Depois de minha tomada de consciência, ou da consciência que me tomara, ainda mais distante, do meu lado direito, avistei o Arco do Teles: sujo, perdido, invisível ao mais atento olhar àquela hora de uma tarde de segunda-feira. Ando mais um pouco e uma genuína cobra de metal passa diante de mim: silenciosa, preste a dar o bote. Paro diante de seu movimento e por sua cor prateada e suas janelas, vejo o reflexo de um homem de trinta anos: era eu naquele lugar. Foi um efêmero instante onde diante do caos citadino eu via inteiramente minha imagem projetada. Via que o caos era a grande sinfonia do momento e do lugar. Como mais uma de minhas tomadas de consciência, mais um pensamento se fez em minha cabeça: “será que é assim o tempo todo, ou a cidade dorme?”. A gigantesca cobra prateada passou e esvaziou em mim esses pensamentos. Segui meu destino.Dei alguns passos e me vi novamente dentro de uma outra cidade, mas sabia que era a mesma- entre aspas. Alguns passos e tudo mudou. A arquitetura era outra, as pessoas também pareciam ser outras, vindas de outros lugares, mas nelas havia algo de comum.

Me desvinculei de meus pensamentos e tomei o rumo do meu pensamento original: livraria, siga em frente. Ao atravessar a Rua 1º de Março, entrei na Rua do Ouvir, o centro da cidade concentrado. Rua estreita, cheia de paralelepípedos e meio-fio, feitos sob medida para os carros e as motos que ali circulam. Nesse meio tempo, o tempo passou e não percebi. Andando em um rumo certo, no meio daquilo tudo, um homem grita. Agora ao descrever tal cena, que não consigo descrevê-la de forma tão detalhada, pois tal acontecimento se deu em minha dianteira, não consigo recordar aquilo que ali ouvi, mas foi um grito estrondoso. Todos que ali estavam olharam para os quatro cantos que os rodeavam para saber de onde vinha aquele grito. Eu mesmo fui um deles. Parei e comecei a olhar todos os possíveis lugares dos quais o grito poderia vir.
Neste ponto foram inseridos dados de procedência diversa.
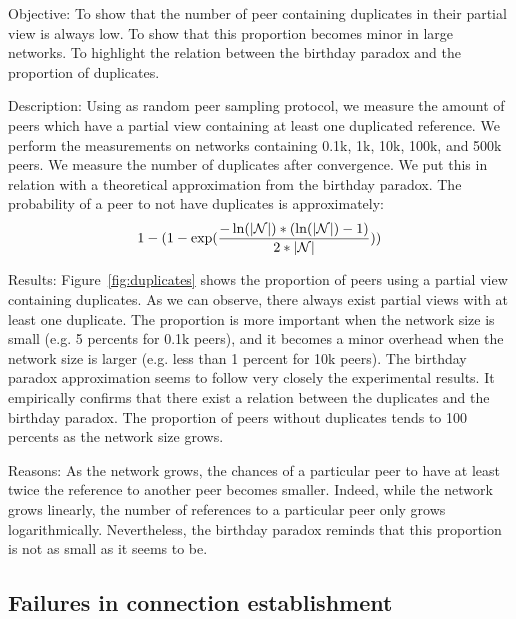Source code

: \begin{asparadesc} 
\item[Objective:] To show that the number of peer containing duplicates in
  their partial view is always low.  To show that this proportion becomes minor
  in large networks. To highlight the relation between the birthday paradox and
  the proportion of duplicates.
\item[Description:] Using \SCAMP as random peer sampling protocol, we measure
  the amount of peers which have a partial view containing at least one
  duplicated reference. We perform the measurements on networks containing
  0.1k, 1k, 10k, 100k, and 500k peers. We measure the number of duplicates
  after convergence. We put this in relation with a theoretical approximation
  from the birthday paradox. The probability of a peer to not have duplicates
  is approximately:
  \begin{equation}
    1- 
    (1-
    \exp({-\ln(|\mathcal{N}|)*(\ln(|\mathcal{N}|)-1)\over{2*|\mathcal{N}|}}))
  \end{equation}
\item[Results:] Figure~\ref{fig:duplicates} shows the proportion of peers using
  a partial view containing duplicates. As we can observe, there always exist
  partial views with at least one duplicate. The proportion is more important
  when the network size is small (e.g. 5 percents for 0.1k peers), and it
  becomes a minor overhead when the network size is larger (e.g. less than 1
  percent for 10k peers). The birthday paradox approximation seems to follow
  very closely the experimental results. It empirically confirms that there
  exist a relation between the duplicates and the birthday paradox. The
  proportion of peers without duplicates tends to 100 percents as the network
  size grows.
\item[Reasons:] As the network grows, the chances of a particular peer to have
  at least twice the reference to another peer becomes smaller. Indeed, while
  the network grows linearly, the number of references to a particular peer
  only grows logarithmically. Nevertheless, the birthday paradox reminds that
  this proportion is not as small as it seems to be.
\end{asparadesc}


\subsection{Failures in connection establishment}
\label{subsec:degeneration}

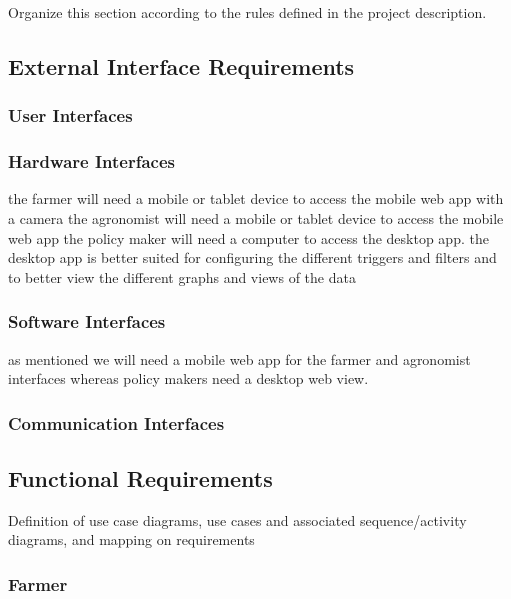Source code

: Organize this section according to the rules defined in the project description. 
\subsection{External Interface Requirements}



\subsubsection{User Interfaces}
\subsubsection{Hardware Interfaces}
the farmer will need a mobile or tablet device to access the mobile web app with a camera 
the agronomist will need a mobile or tablet device to access the mobile web app 
the policy maker will need a computer to access the desktop app. the desktop app is better suited for configuring the different triggers and filters and to better view the different graphs and views of the data

\subsubsection{Software Interfaces}
as mentioned we will need a mobile web app for the farmer and agronomist interfaces whereas policy makers need a desktop web view. 
\subsubsection{Communication Interfaces}
\subsection{Functional Requirements}
Definition of use case diagrams, use cases and associated sequence/activity diagrams, and mapping on requirements

\setcounter{usecase_counter}{1}



\subsubsection{Farmer}









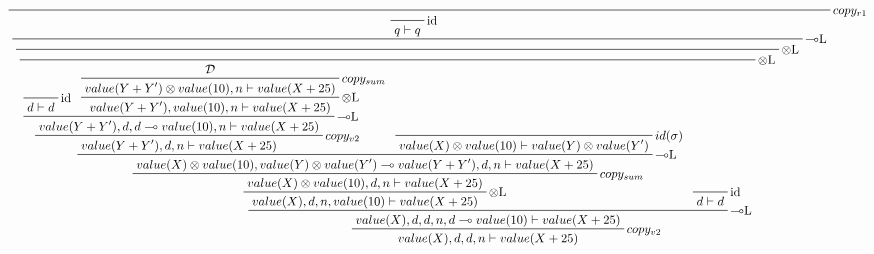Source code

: \documentclass[sigconf]{acmart}
\begin{document}
\begin{figure*}
  \[
    \prftree[r] {$copy_{r1}$} {
      \prftree[r] {$\multimap$L}
      {
        \prftree[r] {id} { q\vdash q }
      }
      {
        \prftree[r] {$\otimes$L}
        {
          \prftree[r] {$\otimes$L}
          {
            \prftree[r] {$copy_{v2}$}
            {
              \prftree[r] {$\multimap$L}
              {
                \prftree[r]{$\otimes$L}
                {
                  \prftree[r]{$copy_{sum}$}
                  {
                    \prftree[r] {$\multimap$L}
                    {
                      \prftree[r] {$copy_{v2}$}
                      {
                        \prftree[r] {$\multimap$L}
                        {
                          \prftree[r] {id} {d\vdash d}
                        }
                        {
                          \prftree[r] {$\otimes$L}
                          {
                            \prftree[r] {$copy_{sum}$}
                            {
                              \mathcal{D}
                            }
                            {
                              value(Y + Y')\otimes value(10), n \vdash value(X + 25)
                            }
                          }
                          {
                          value(Y + Y'), value(10), n \vdash value(X + 25)
                          }
                        }
                        {
                          value(Y + Y'), d, d\multimap value(10), n \vdash value(X + 25)
                        }
                      }
                      {
                      value(Y + Y'), d, n \vdash value(X + 25)
                      }
                    }
                    {
                      \prftree[r] {$id(\sigma)$}
                      {
                        value(X)\otimes value(10) \vdash value(Y)\otimes value(Y')
                      }
                    }
                    {
                      value(X)\otimes value(10), value(Y)\otimes value(Y')\multimap value(Y + Y'), d, n \vdash value(X + 25)
                    }
                  }
                  {
                    value(X)\otimes value(10), d, n \vdash value(X + 25)
                  }
                }
                {
                  value(X), d, n, value(10)\vdash value(X + 25)
                }
              }
              {
                \prftree[r]{id} {d\vdash d}
              }
              {
                value(X), d, d, n, d\multimap value(10)\vdash value(X + 25)
              }
            }
            {
              value(X), d, d, n\vdash value(X + 25)
}}}}}\]
\end{figure*}
\end{document}

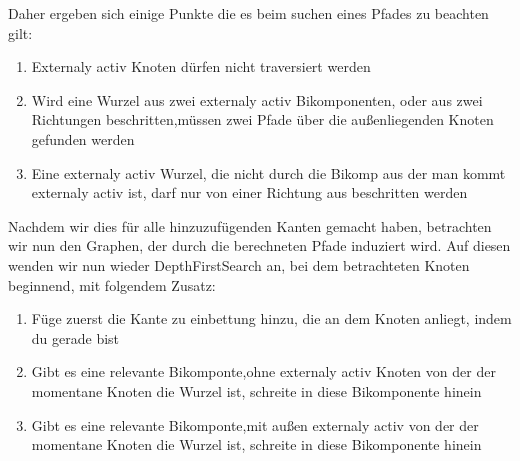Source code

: \documentclass[runningheads]{llncs}
\begin{document}
    Daher ergeben sich einige Punkte die es beim suchen eines Pfades zu beachten gilt:
    \begin{enumerate}
        \item Externaly activ Knoten dürfen nicht traversiert werden
        \item Wird eine Wurzel aus zwei externaly activ Bikomponenten, oder aus zwei Richtungen beschritten,müssen zwei Pfade über die außenliegenden Knoten gefunden werden
        \item Eine externaly activ Wurzel, die nicht durch die Bikomp aus der man kommt externaly activ ist, darf nur von einer Richtung aus beschritten werden
    \end{enumerate}

    Nachdem wir dies für alle hinzuzufügenden Kanten gemacht haben, betrachten wir nun den Graphen, der durch die berechneten Pfade induziert wird. Auf diesen wenden wir nun wieder DepthFirstSearch an, bei dem betrachteten Knoten beginnend, mit folgendem Zusatz:
    \begin{enumerate}
        \item Füge zuerst die Kante zu einbettung hinzu, die an dem Knoten anliegt, indem du gerade bist
        \item Gibt es eine relevante Bikomponte,ohne externaly activ Knoten von der der momentane Knoten die Wurzel ist, schreite in diese Bikomponente hinein
        \item Gibt es eine relevante Bikomponte,mit außen externaly activ von der der momentane Knoten die Wurzel ist, schreite in diese Bikomponente hinein

    \end{enumerate}
\end{document}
O tal homem invisível novamente gritou e cada vez que ele gritava parecia ainda mais alto. Na medida que eu caminhava, aquele som me fazia perder o sentido de andar. Eu andava e ouvia novamente aquele berro. Agora, relembrando, foram quatro ou cinco berros bem altos, mas a exatidão dos fatos de nada vale aqui. O que vale nesta descrição é o efeito que isso em mim causou. Aqueles berros me fizeram parar. Parar em um lugar de fluxo intenso é como nadar contra a corrente.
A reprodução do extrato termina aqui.